> To do
Your response should be an exact reproduction of the data below, beginning at the line containing "A point sound" and ending with the final line.

Available records START

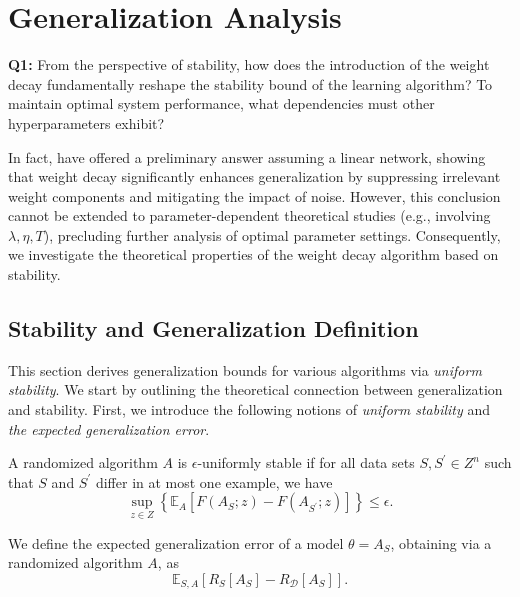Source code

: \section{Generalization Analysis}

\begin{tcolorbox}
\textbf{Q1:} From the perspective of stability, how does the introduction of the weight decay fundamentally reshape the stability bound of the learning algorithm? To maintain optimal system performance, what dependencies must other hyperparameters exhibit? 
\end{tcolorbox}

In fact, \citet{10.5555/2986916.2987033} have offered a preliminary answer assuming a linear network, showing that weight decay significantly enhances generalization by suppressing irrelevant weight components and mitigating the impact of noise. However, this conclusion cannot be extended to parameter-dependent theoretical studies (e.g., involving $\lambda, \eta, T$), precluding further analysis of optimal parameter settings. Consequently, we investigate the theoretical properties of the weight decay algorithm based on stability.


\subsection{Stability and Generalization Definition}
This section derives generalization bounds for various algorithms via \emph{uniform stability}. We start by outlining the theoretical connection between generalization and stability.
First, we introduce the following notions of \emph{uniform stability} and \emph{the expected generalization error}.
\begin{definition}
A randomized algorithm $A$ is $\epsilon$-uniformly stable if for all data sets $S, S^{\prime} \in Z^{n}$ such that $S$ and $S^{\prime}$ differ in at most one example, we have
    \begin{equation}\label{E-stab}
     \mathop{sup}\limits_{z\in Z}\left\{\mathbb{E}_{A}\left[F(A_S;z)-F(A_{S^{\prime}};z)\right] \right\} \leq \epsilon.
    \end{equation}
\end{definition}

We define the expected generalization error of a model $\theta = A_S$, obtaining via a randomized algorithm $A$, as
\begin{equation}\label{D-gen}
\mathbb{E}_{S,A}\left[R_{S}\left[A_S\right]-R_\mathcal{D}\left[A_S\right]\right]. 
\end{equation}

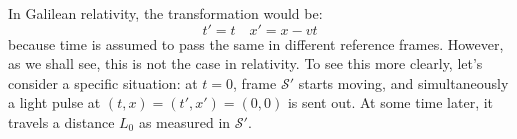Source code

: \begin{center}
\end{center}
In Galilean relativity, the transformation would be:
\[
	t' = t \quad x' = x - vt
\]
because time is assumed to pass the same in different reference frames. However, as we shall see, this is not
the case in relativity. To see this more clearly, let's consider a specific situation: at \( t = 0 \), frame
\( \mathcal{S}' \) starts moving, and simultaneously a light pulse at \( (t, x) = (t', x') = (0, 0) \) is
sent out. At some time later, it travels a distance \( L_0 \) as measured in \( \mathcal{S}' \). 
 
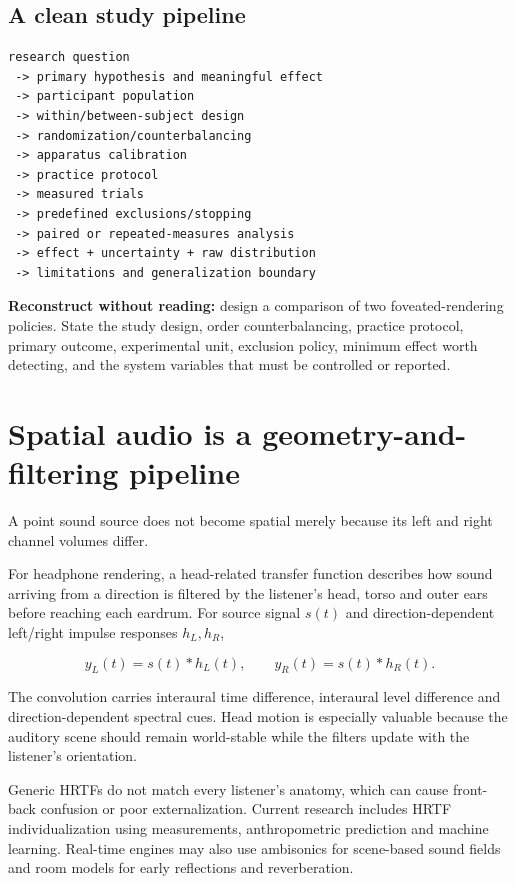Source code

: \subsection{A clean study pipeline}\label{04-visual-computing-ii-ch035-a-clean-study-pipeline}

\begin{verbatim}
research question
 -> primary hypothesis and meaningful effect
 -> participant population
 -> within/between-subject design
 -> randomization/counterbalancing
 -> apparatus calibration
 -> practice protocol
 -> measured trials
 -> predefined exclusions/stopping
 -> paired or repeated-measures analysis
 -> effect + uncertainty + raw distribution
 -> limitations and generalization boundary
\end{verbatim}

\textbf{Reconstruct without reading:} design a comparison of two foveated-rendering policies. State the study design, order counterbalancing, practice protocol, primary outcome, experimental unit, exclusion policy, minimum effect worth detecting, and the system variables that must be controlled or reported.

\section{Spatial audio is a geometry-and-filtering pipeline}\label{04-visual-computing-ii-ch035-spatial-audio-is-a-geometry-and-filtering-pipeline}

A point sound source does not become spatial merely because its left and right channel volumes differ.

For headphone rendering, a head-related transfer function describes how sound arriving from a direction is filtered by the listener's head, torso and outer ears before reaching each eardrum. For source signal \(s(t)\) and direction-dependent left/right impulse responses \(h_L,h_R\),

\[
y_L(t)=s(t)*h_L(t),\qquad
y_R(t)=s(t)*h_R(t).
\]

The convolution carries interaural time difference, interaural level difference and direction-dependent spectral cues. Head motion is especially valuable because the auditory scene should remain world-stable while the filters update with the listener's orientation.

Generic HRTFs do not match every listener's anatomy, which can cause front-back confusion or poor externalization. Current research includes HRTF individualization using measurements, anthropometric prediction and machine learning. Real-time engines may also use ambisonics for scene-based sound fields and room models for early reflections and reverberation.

Available records END

> Answer to the problem
A point sound source does not become spatial merely because its left and right channel volumes differ.

For headphone rendering, a head-related transfer function describes how sound arriving from a direction is filtered by the listener's head, torso and outer ears before reaching each eardrum. For source signal \(s(t)\) and direction-dependent left/right impulse responses \(h_L,h_R\),

\[
y_L(t)=s(t)*h_L(t),\qquad
y_R(t)=s(t)*h_R(t).
\]

The convolution carries interaural time difference, interaural level difference and direction-dependent spectral cues. Head motion is especially valuable because the auditory scene should remain world-stable while the filters update with the listener's orientation.

Generic HRTFs do not match every listener's anatomy, which can cause front-back confusion or poor externalization. Current research includes HRTF individualization using measurements, anthropometric prediction and machine learning. Real-time engines may also use ambisonics for scene-based sound fields and room models for early reflections and reverberation.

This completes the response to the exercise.